Il a de cette manière, emmagasiné, un million trois cents mille cartouches, mille deux cents fusils, trente-huit mitrailleuses et un mortier.  Du blé et des conserves fournissent le ravitaillement provisoire.

650 gardes civils, 200 cadets et élèves de l’école de gymnastique, 160 officiers et soldats, 85 phalangistes, 2 médecins et un chirurgien militaire.  600 femmes et enfants, 200 notables, 3 religieuses infirmières et leur mère supérieure, en tout quelque 2000 personnes forment la garnison de la forteresse.

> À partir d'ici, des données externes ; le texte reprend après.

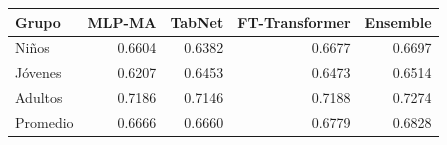 \begin{tabular}{lrrrr}
\toprule
Grupo & MLP-MA & TabNet & FT-Transformer & Ensemble \\
\midrule
Niños & 0.6604 & 0.6382 & 0.6677 & 0.6697 \\
Jóvenes & 0.6207 & 0.6453 & 0.6473 & 0.6514 \\
Adultos & 0.7186 & 0.7146 & 0.7188 & 0.7274 \\
Promedio & 0.6666 & 0.6660 & 0.6779 & 0.6828 \\
\bottomrule
\end{tabular}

Dans cette citadelle, la place ne manque pas.  L’Alcazar est un véritable dédale de chambres, de salles hautes, de galeries et de souterrains.  Le tout protégé par une  haute muraille épaisse de plus de trois mètres.  Deux cents dix chevaux et trente mulets occupent les écuries.  Leur nombre va considérablement diminuer,  Les animaux serviront de viande aux assiégés.  A la fin du siège, il n’en restera que six.  Faute de sel, on saupoudre les quartiers de viande de salpêtre, gratté sur les murs.  Restées coquettes malgré les événements, les femmes profitent du salpêtre pour se poudrer le visage.

La confiance et la bonne humeur marquent les visages des rebelles.  L’électricité coupée, on s’éclaire de mèches trempées dans la graisse des animaux abattus.

L'ancien Alcazar
                                                        

Seuls contacts vers l’extérieur, une radio branchée sur les stations franquistes de Milan et de Lisbonne et le téléphone que les républicains ont épargné.  Cette ligne sert  de moyen de communication entre les adversaires.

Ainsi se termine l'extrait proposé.